=== Section Start ===

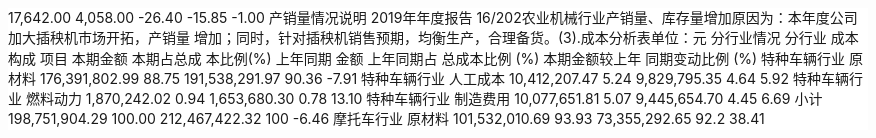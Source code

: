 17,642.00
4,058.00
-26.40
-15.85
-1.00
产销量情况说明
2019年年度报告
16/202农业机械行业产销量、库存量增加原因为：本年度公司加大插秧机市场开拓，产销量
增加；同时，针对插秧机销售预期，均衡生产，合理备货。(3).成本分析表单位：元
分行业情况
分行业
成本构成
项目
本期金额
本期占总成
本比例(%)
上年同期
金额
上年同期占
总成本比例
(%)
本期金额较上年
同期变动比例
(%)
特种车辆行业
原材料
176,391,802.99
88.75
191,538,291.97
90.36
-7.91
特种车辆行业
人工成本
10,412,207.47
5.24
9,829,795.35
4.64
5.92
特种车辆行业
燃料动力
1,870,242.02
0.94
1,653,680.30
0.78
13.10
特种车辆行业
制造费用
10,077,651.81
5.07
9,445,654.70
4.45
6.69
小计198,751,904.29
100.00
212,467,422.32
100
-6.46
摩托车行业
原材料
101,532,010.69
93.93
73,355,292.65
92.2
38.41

=== Section End ===
=== Section Start ===

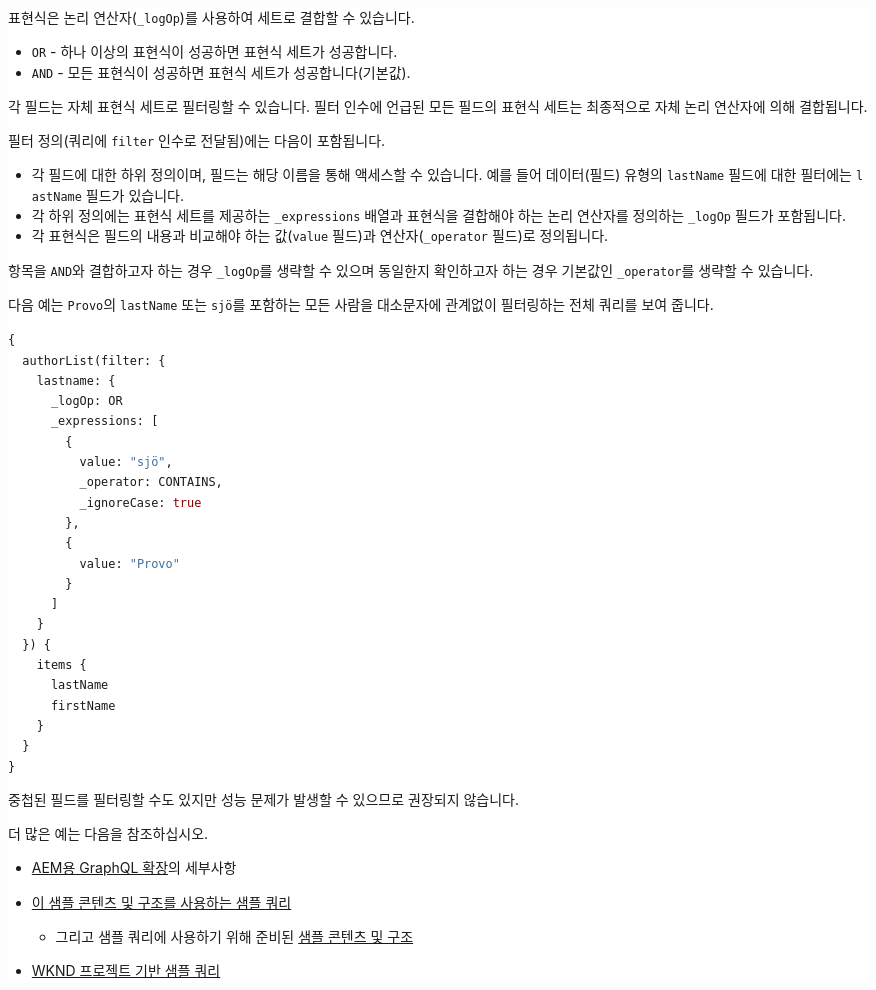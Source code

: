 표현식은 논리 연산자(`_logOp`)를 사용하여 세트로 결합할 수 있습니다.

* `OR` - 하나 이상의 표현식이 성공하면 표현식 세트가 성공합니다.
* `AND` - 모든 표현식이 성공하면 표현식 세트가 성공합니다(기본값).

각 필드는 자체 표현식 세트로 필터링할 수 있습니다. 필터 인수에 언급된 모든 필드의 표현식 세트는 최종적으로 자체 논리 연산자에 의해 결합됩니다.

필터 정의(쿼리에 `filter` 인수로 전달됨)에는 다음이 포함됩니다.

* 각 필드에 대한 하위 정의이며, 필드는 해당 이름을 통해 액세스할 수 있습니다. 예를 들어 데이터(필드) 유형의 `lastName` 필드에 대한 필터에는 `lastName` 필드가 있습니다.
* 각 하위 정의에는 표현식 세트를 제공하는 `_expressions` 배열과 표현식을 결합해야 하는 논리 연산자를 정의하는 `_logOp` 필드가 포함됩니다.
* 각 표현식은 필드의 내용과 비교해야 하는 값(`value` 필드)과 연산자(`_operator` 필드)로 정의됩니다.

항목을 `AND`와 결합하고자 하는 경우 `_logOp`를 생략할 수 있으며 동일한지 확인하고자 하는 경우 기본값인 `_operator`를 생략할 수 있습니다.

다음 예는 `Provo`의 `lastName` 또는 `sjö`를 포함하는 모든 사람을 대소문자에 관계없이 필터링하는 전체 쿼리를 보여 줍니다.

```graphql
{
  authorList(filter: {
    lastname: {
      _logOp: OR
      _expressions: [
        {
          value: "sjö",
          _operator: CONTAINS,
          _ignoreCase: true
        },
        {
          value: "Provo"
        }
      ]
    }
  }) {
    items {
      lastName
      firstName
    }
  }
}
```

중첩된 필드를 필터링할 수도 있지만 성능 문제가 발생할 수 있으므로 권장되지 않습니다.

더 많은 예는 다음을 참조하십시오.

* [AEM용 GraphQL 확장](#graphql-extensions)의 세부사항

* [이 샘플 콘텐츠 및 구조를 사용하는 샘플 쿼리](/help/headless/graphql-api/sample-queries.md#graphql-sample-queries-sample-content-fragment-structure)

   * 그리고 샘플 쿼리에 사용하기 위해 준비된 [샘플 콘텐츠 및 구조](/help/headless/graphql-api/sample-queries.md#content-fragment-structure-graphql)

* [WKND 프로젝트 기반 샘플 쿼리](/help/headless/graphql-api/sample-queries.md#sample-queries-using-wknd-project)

=== Section End ===
=== Section Start ===

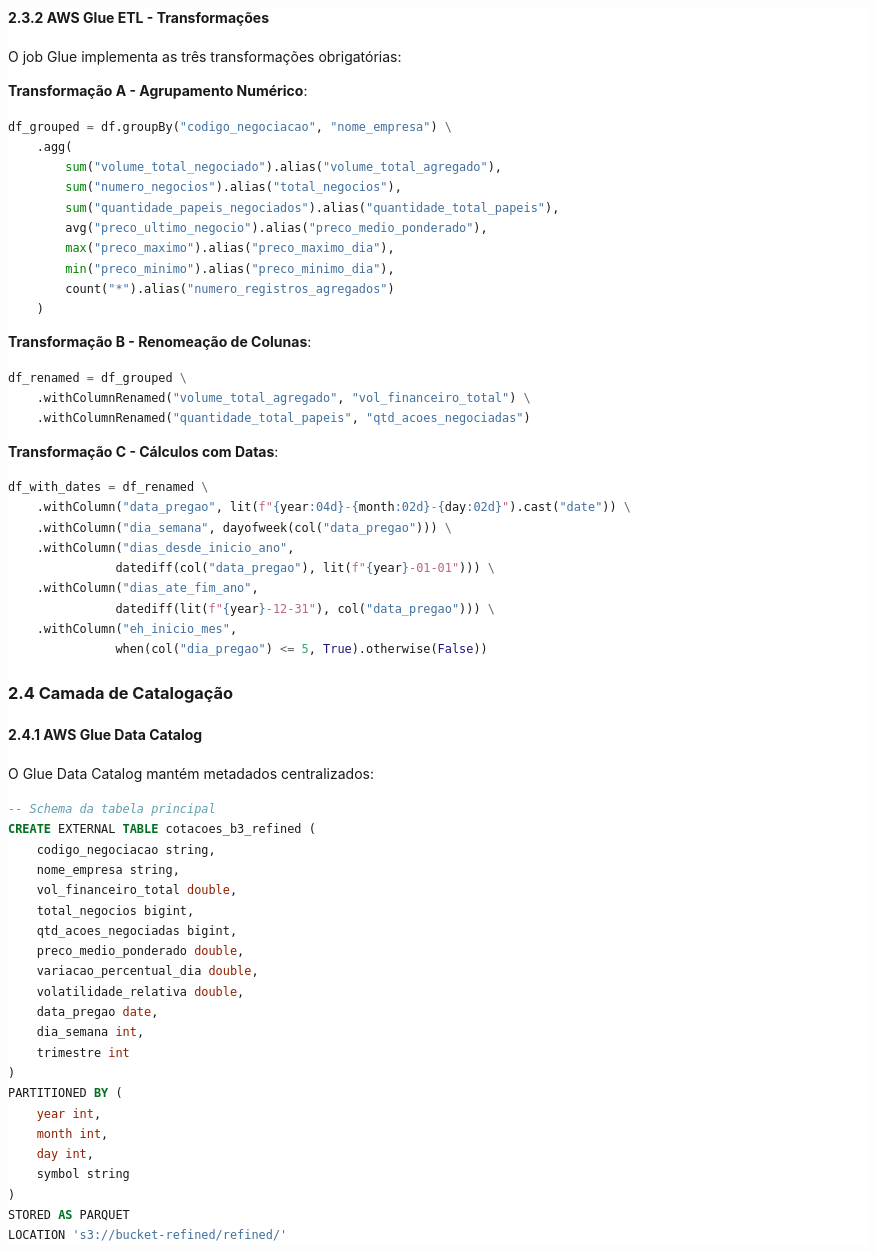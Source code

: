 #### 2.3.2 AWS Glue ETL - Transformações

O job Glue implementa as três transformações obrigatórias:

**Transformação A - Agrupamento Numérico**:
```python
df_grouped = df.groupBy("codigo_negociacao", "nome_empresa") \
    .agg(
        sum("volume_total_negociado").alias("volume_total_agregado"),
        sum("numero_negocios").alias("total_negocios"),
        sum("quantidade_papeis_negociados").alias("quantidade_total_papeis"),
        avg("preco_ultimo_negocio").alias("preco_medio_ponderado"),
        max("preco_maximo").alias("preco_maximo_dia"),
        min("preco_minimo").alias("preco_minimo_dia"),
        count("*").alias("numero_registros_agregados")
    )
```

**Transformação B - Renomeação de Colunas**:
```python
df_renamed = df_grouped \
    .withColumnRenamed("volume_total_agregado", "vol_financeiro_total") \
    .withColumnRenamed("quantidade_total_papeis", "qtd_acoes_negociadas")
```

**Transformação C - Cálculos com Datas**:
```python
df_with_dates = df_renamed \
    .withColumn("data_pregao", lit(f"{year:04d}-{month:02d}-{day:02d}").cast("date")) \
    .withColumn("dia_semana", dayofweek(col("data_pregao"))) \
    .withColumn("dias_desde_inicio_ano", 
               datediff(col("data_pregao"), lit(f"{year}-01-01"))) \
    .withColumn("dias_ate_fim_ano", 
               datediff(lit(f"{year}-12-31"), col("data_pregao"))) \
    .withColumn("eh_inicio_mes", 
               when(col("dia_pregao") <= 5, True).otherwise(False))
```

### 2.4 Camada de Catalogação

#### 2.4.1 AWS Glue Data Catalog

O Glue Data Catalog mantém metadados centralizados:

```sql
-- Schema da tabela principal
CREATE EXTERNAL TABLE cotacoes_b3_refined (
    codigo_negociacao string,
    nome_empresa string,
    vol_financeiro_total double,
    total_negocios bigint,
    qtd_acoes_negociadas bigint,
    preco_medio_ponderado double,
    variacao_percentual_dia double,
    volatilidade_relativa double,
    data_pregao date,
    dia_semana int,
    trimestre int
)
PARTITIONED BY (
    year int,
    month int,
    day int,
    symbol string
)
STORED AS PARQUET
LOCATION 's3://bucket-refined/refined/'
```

=== Section End ===

▶ ABOUT THIS EXERCISE
Give the number of lines that hold the word "Provo" in these records, with nothing added.

▶ WRITTEN SOLUTION
2